In the literature on AI, it sometimes sounds like the Swiss Army Knife Model is the picture of human-level intelligence at work. Nick Bostrom, for instance, defines “Human-level AI” as “An AI that can match the intellectual performance of a typical human being in all practically important domains.”Footnote 16 And a key reason that Large Language Models like GPT-4 strike us as impressive is that they can learn so many different tasks, from writing computer code to writing rap lyrics about ancient philosophers and even passing the Bar exam. As Bubeck and colleagues report on their experiments with GPT-4, “The combination of the generality of GPT-4's capabilities, with numerous abilities spanning a broad swath of domains, and its performance on a wide spectrum of tasks at or beyond human-level, makes us comfortable with saying that GPT-4 is a significant step towards AGI.”Footnote 17

The Swiss Army Knife Model surely captures something important about human intelligence.

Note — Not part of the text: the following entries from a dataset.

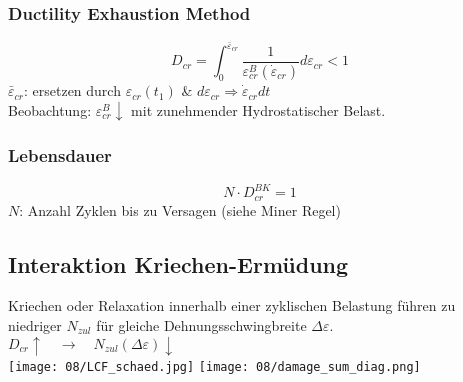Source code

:         \subsubsection{Ductility Exhaustion Method}
            \[D_{cr}=\int_0^{\bar{\varepsilon}_{cr}}\frac{1}{\varepsilon_{cr}^B(\dot{\varepsilon}_{cr})}d\varepsilon_{cr}< 1\]
            $\bar{\varepsilon}_{cr}$: ersetzen durch $\varepsilon_{cr}(t_1)$ \& $d\varepsilon_{cr} \Rightarrow \dot{\varepsilon}_{cr}dt$
            \\Beobachtung: $\varepsilon_{cr}^{B}\downarrow$ mit zunehmender Hydrostatischer Belast.
        \subsubsection{Lebensdauer}
            \[N\cdot D_{cr}^{BK} = 1\]
            $N$: Anzahl Zyklen bis zu Versagen (siehe Miner Regel)
    \subsection{Interaktion Kriechen-Ermüdung}
        Kriechen oder Relaxation innerhalb einer zyklischen Belastung führen zu niedriger $N_{zul}$ für gleiche Dehnungsschwingbreite $\Delta\varepsilon$.
        \\$D_{cr}\uparrow \quad\rightarrow\quad N_{zul}(\Delta\varepsilon)\downarrow$\\
            \texttt{[image: 08/LCF\_schaed.jpg]}
            \texttt{[image: 08/damage\_sum\_diag.png]}
        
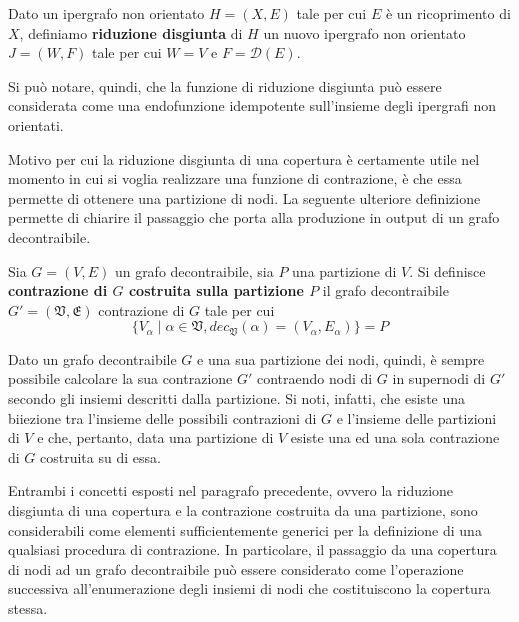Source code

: \begin{definition}
    Dato un ipergrafo non orientato $H = (X, E)$ tale per cui $E$ \`e un ricoprimento di $X$,
    definiamo \textbf{riduzione disgiunta} di $H$ un nuovo ipergrafo non orientato $J = (W, F)$
    tale per cui $W = V$ e $F = \mathcal{D}(E)$.
\end{definition}

Si pu\`o notare, quindi, che la funzione di riduzione disgiunta pu\`o essere considerata come una
endofunzione idempotente sull'insieme degli ipergrafi non orientati.


Motivo per cui la riduzione disgiunta di una copertura è certamente utile nel momento in cui si voglia
realizzare una funzione di contrazione, è che essa permette di ottenere una partizione di nodi.
La seguente ulteriore definizione permette di chiarire il passaggio che porta alla produzione in output di un grafo
decontraibile.

\begin{definition}
Sia $G = (V, E)$ un grafo decontraibile, sia $P$ una partizione di $V$.
Si definisce \textbf{contrazione di $G$ costruita sulla partizione $P$} il grafo decontraibile
$G' = (\mathfrak{V}, \mathfrak{E})$ contrazione di $G$ tale per cui
    \begin{equation*}
        \{V_\alpha \mid \alpha \in \mathfrak{V}, dec_{\mathfrak{V}}(\alpha) = (V_\alpha, E_\alpha)\} = P
    \end{equation*}
\end{definition}

Dato un grafo decontraibile $G$ e una sua partizione dei nodi, quindi, è sempre possibile calcolare la sua
contrazione $G'$ contraendo nodi di $G$ in supernodi di $G'$ secondo gli insiemi descritti dalla partizione.
Si noti, infatti, che esiste una biiezione tra l'insieme delle possibili contrazioni di $G$ e l'insieme delle
partizioni di $V$ e che, pertanto, data una partizione di $V$ esiste una ed una sola contrazione di $G$ costruita
su di essa.

\label{sec:make_decontractible_graph}

Entrambi i concetti esposti nel paragrafo precedente, ovvero la riduzione disgiunta di una copertura e la
contrazione costruita da una partizione, sono considerabili come elementi sufficientemente generici
per la definizione di una qualsiasi procedura di contrazione.
In particolare, il passaggio da una copertura
di nodi ad un grafo decontraibile può essere considerato come l'operazione successiva all'enumerazione degli
insiemi di nodi che costituiscono la copertura stessa. \newline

But a mere Swiss Army Knife Model is implausible as an account of human intelligence, and many reject it outright. For instance, Ben Lorica and Mike Loukides write:

You can add narrow AIs ad infinitum (a car could have a bot that talks about where to go; that makes restaurant recommendations; that plays chess with you so you don’t get bored), but a pile of narrow intelligences will never add up to a general intelligence. General intelligence isn’t about the number of abilities, but about integration between those abilities.Footnote 18

Likewise, Murray Shanahan insists that general intelligence requires more than “a certain critical mass of skills.”Footnote 19 It’s not enough to be a “multi-specialist.”Footnote 20 Why not? “The multi-specialist,” argues Shanahan, “is going to get stuck as soon as it has to face a problem that is outside of any of its areas of expertise, an inevitable occurrence in an ever-changing world.”Footnote 21 Human-level general intelligence requires capacities to integrate various skills (perceptual, sensorimotor, cognitive, social, emotional capacities), learn new skills, and cope with fluid, ambiguous, and unpredictable real-world environments.Footnote 22

According to Shanahan, endowing a machine with properly human-level general intelligence will require two features that go beyond the multi-specialist Swiss Army Knife model: common sense and creativity.

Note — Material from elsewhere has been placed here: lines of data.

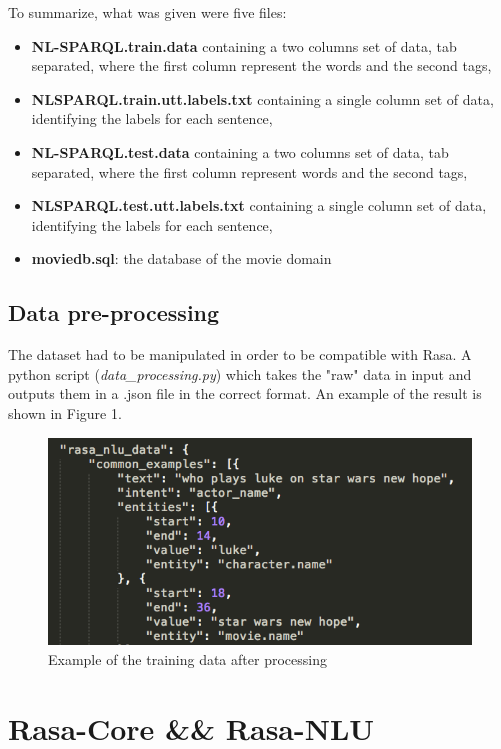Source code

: \documentclass[11pt,a4paper]{article}
\begin{document}
To summarize, what was given were five files:
\begin{itemize}
	\item {\bfseries NL-SPARQL.train.data} containing a two columns set of data, tab separated, where the first column represent the words and the second tags,
	\item {\bfseries NLSPARQL.train.utt.labels.txt} containing a single column set of data, identifying the labels for each sentence,
	\item {\bfseries NL-SPARQL.test.data} containing a two columns set of data, tab separated, where the first column represent words and the second tags,
	\item {\bfseries NLSPARQL.test.utt.labels.txt} containing a single column set of data, identifying the labels for each sentence,
	\item {\bfseries moviedb.sql}: the database of the movie domain
\end{itemize}


\subsection{Data pre-processing}

The dataset had to be manipulated in order to be compatible with Rasa. A python script (\textit{data\_processing.py}) which takes the "raw" data in input and outputs them in a .json file in the correct format. An example of the result is shown in Figure 1.\\

\begin{figure}
	\includegraphics[scale=.7]{images/data_example}
	\caption{Example of the training data after processing}
\end{figure}

\section{Rasa-Core \&\& Rasa-NLU}
\end{document}
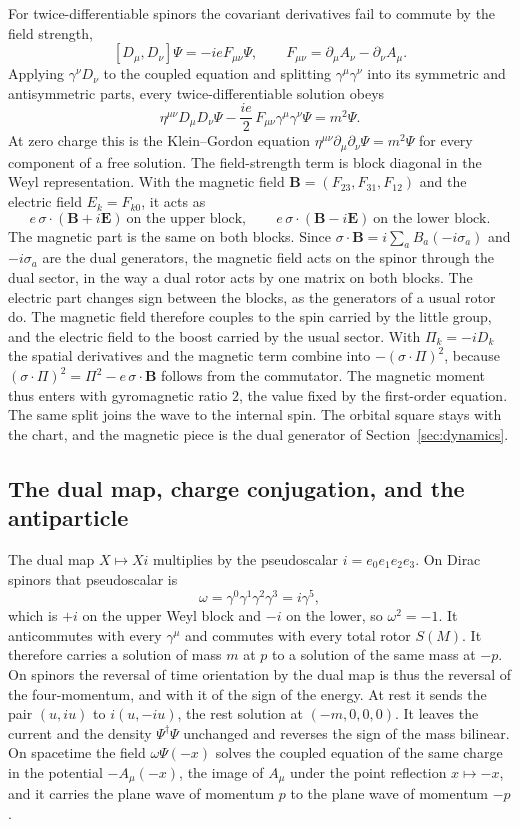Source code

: \documentclass[a4paper]{article}
\begin{document}
For twice-differentiable spinors the covariant derivatives fail to commute by the field strength,
\[
[D_\mu,D_\nu]\Psi=-ieF_{\mu\nu}\Psi,\qquad F_{\mu\nu}=\partial_\mu A_\nu-\partial_\nu A_\mu .
\]
Applying $\gamma^\nu D_\nu$ to the coupled equation and splitting $\gamma^\mu\gamma^\nu$ into its symmetric and antisymmetric parts, every twice-differentiable solution obeys
\[
\eta^{\mu\nu}D_\mu D_\nu\Psi-\frac{ie}{2}\,F_{\mu\nu}\gamma^\mu\gamma^\nu\Psi=m^2\Psi .
\]
At zero charge this is the Klein--Gordon equation $\eta^{\mu\nu}\partial_\mu\partial_\nu\Psi=m^2\Psi$ for every component of a free solution. The field-strength term is block diagonal in the Weyl representation. With the magnetic field $\mathbf B=(F_{23},F_{31},F_{12})$ and the electric field $E_k=F_{k0}$, it acts as
\[
e\,\sigma\cdot(\mathbf B+i\mathbf E)\ \text{on the upper block},\qquad
e\,\sigma\cdot(\mathbf B-i\mathbf E)\ \text{on the lower block}.
\]
The magnetic part is the same on both blocks. Since $\sigma\cdot\mathbf B=i\sum_a B_a(-i\sigma_a)$ and $-i\sigma_a$ are the dual generators, the magnetic field acts on the spinor through the dual sector, in the way a dual rotor acts by one matrix on both blocks. The electric part changes sign between the blocks, as the generators of a usual rotor do. The magnetic field therefore couples to the spin carried by the little group, and the electric field to the boost carried by the usual sector. With $\Pi_k=-iD_k$ the spatial derivatives and the magnetic term combine into $-(\sigma\cdot\Pi)^2$, because $(\sigma\cdot\Pi)^2=\Pi^2-e\,\sigma\cdot\mathbf B$ follows from the commutator. The magnetic moment thus enters with gyromagnetic ratio $2$, the value fixed by the first-order equation. The same split joins the wave to the internal spin. The orbital square stays with the chart, and the magnetic piece is the dual generator of Section~\ref{sec:dynamics}.

\subsection{The dual map, charge conjugation, and the antiparticle}
\label{subsec:antiparticle}

The dual map $X\mapsto Xi$ multiplies by the pseudoscalar $i=e_0e_1e_2e_3$. On Dirac spinors that pseudoscalar is
\[
\omega=\gamma^0\gamma^1\gamma^2\gamma^3=i\gamma^5,
\]
which is $+i$ on the upper Weyl block and $-i$ on the lower, so $\omega^2=-1$. It anticommutes with every $\gamma^\mu$ and commutes with every total rotor $S(M)$. It therefore carries a solution of mass $m$ at $p$ to a solution of the same mass at $-p$. On spinors the reversal of time orientation by the dual map is thus the reversal of the four-momentum, and with it of the sign of the energy. At rest it sends the pair $(u,iu)$ to $i(u,-iu)$, the rest solution at $(-m,0,0,0)$. It leaves the current and the density $\Psi^\dagger\Psi$ unchanged and reverses the sign of the mass bilinear. On spacetime the field $\omega\Psi(-x)$ solves the coupled equation of the same charge in the potential $-A_\mu(-x)$, the image of $A_\mu$ under the point reflection $x\mapsto -x$, and it carries the plane wave of momentum $p$ to the plane wave of momentum $-p$.
\end{document}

Common sense is a well-known and long-standing challenge for AI systems.Footnote 23 Common sense functions as an umbrella term for all the unspoken intuitive knowledge, reasoning capacities, and various skills (physical, perceptual, psychological, cultural, and social capacities) that normal human adults bring to bear, often without even realizing it, in dealing intelligently with people and the world.Footnote 24 Shanahan characterizes “common sense” as “an understanding of the principles of operation of the everyday world, in particular the physical and social environment.”Footnote 25 Common sense, for Shanahan, is our tacit, intuitive grasp of “everyday physics” and “everyday psychology.”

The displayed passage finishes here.